Она почти бросилась бежать. Ее братья ушли далеко вперед, их не было ни видно, ни слышно. Они больше не боялись наткнуться на монаканов. Когда великий вождь узнал об их чудесном спасении по пути в Кекоутан, он выслал два воинских отряда. Все монаканы были либо захвачены в плен, либо убиты. Великий вождь послал вождю монаканов большие пальцы левых рук всех плененных и умерщвленных воинов и предупредил, что та же судьба постигнет всех, кто вторгнется в его земли. И теперь все тропы в лесах Паухэтана были безопасны, по крайней мере, на некоторое время.
Догоняя братьев, Покахонтас на бегу прочитала благодарственную молитву Ахонэ за то, что та избавила их от врагов с северо-запада. Теперь она сможет направить все свои мысли на тассентассов.
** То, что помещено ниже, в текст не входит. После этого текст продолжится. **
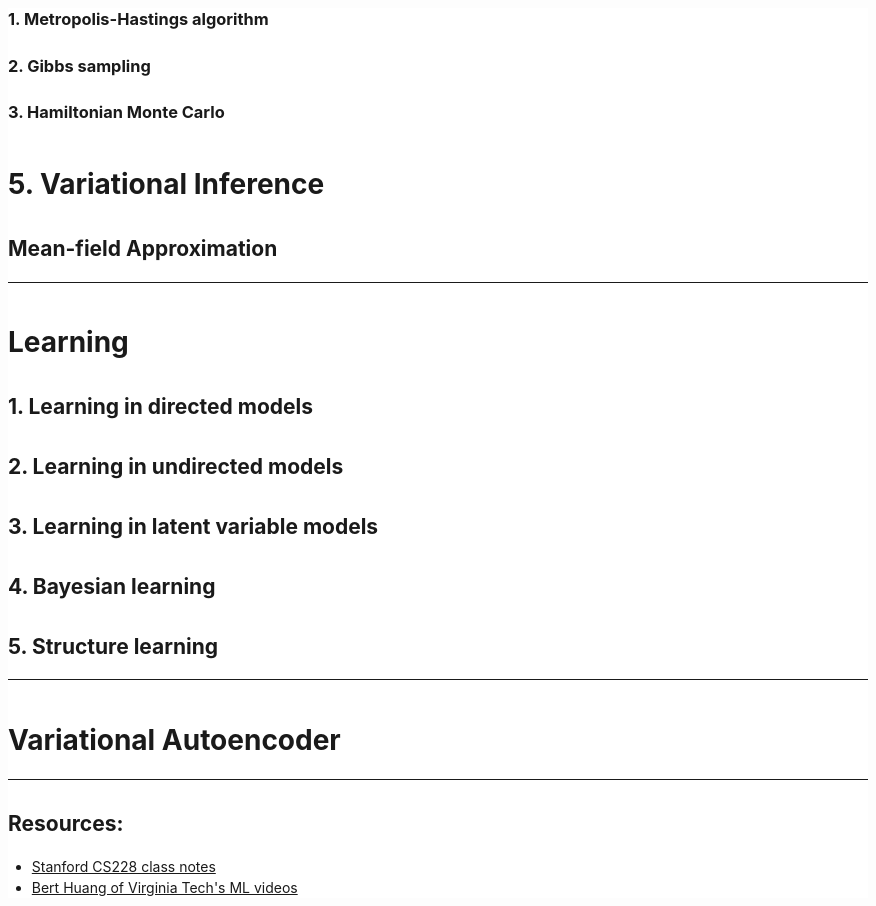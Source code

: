 
### 1. Metropolis-Hastings algorithm



### 2. Gibbs sampling



### 3. Hamiltonian Monte Carlo



# 5. Variational Inference

## Mean-field Approximation



---
# Learning



## 1. Learning in directed models



## 2. Learning in undirected models



## 3. Learning in latent variable models



## 4. Bayesian learning



## 5. Structure learning



---
# Variational Autoencoder



---
## Resources:
- [Stanford CS228 class notes](https://ermongroup.github.io/cs228-notes/)
- [Bert Huang of Virginia Tech's ML videos](https://www.youtube.com/playlist?list=PLUenpfvlyoa0rMoE5nXA8kdctBKE9eSob)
Братья ждали ее на поляне, где был разбит их лагерь. Отсюда было удобно наблюдать за тассентассами, поскольку возвращаться каждый день в Кекоутан было слишком далеко. Их целью было как можно больше узнать о тассентассах за пару недель. С ними были несколько воинов, включая двух гонцов Починса. С ними была также Чивойа и две сестры Покахонтас — Мехта и Квимка. Они прибыли из Веровокомоко и присоединились к Покахонтас вскоре после того, как она оставила женский дом. Они тоже сгорали от нетерпения увидеть тассентассов. Но двумя днями раньше на совещании в узкой ложбине рядом со старым волчьим логовом, где и находился их лагерь, было решено, что первые два-три раза к тассентассам они пойдут только втроем.
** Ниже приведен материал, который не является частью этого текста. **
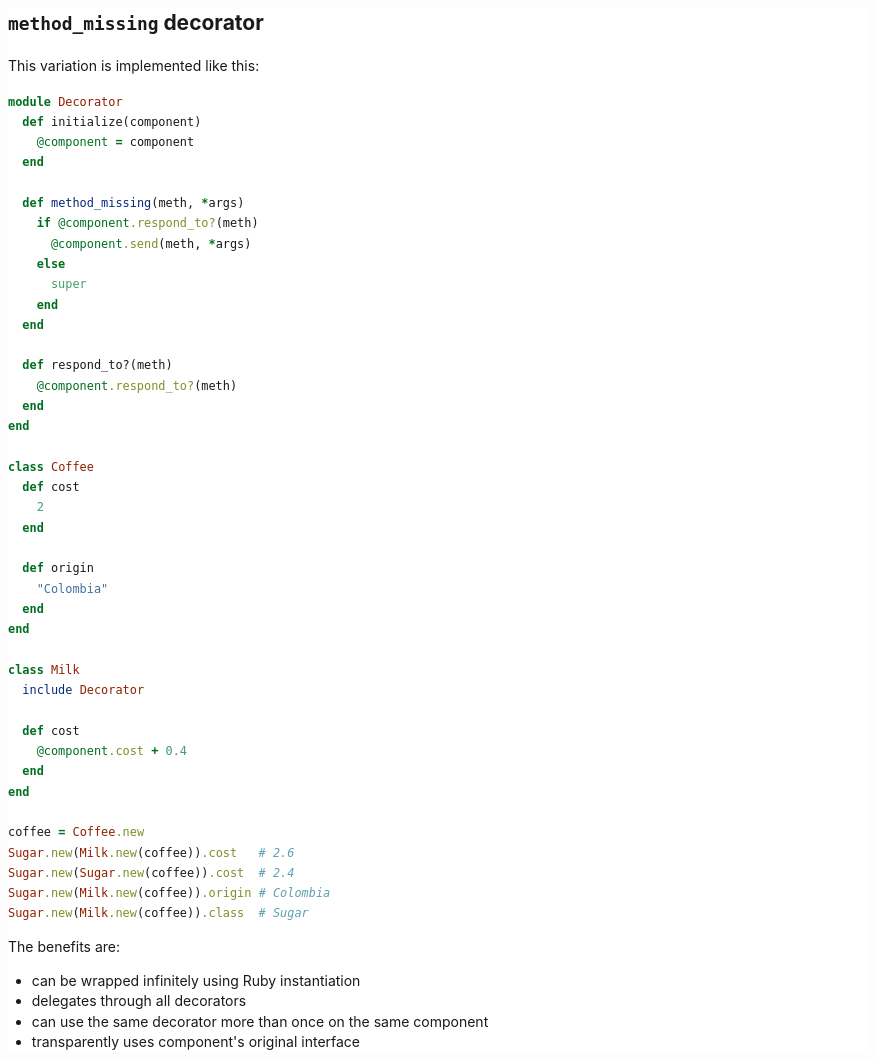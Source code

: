 ## `method_missing` decorator

This variation is implemented like this:

```ruby
module Decorator
  def initialize(component)
    @component = component
  end

  def method_missing(meth, *args)
    if @component.respond_to?(meth)
      @component.send(meth, *args)
    else
      super
    end
  end

  def respond_to?(meth)
    @component.respond_to?(meth)
  end
end

class Coffee
  def cost
    2
  end

  def origin
    "Colombia"
  end
end

class Milk
  include Decorator

  def cost
    @component.cost + 0.4
  end
end

coffee = Coffee.new
Sugar.new(Milk.new(coffee)).cost   # 2.6
Sugar.new(Sugar.new(coffee)).cost  # 2.4
Sugar.new(Milk.new(coffee)).origin # Colombia
Sugar.new(Milk.new(coffee)).class  # Sugar
```

The benefits are:

* can be wrapped infinitely using Ruby instantiation
* delegates through all decorators
* can use the same decorator more than once on the same component
* transparently uses component's original interface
Они уже дважды ночевали в лагере. Из циновок и коры деревьев воины соорудили переносные домики. Боковины можно было скатывать кверху, чтобы проветривать жилища в теплую погоду. Это было весьма важно, потому что циновки не пропускали влагу, и зимой в домах было тепло, но слишком жарко летом. Великий вождь использовал такие домики во время выездов на охоту. Случалось, до половины жителей поселка следовали за ним, неся эти домики, когда он отправлялся загнать оленя и затравить медведя.
Обе ночи они после ужина из свежего кукурузного хлеба и жареного зайца, индейки или оленины сидели у костра. Затем начинали рассказывать сказки и петь. Голос Квимки был нежнее, чем у птички. Они, завороженные, засиживались допоздна, слушая ее пение под звездным небом.
В этот вечер сестры бросились к Покахонтас, как только та появилась в лагере. Она толкнула их, смеясь и протестуя.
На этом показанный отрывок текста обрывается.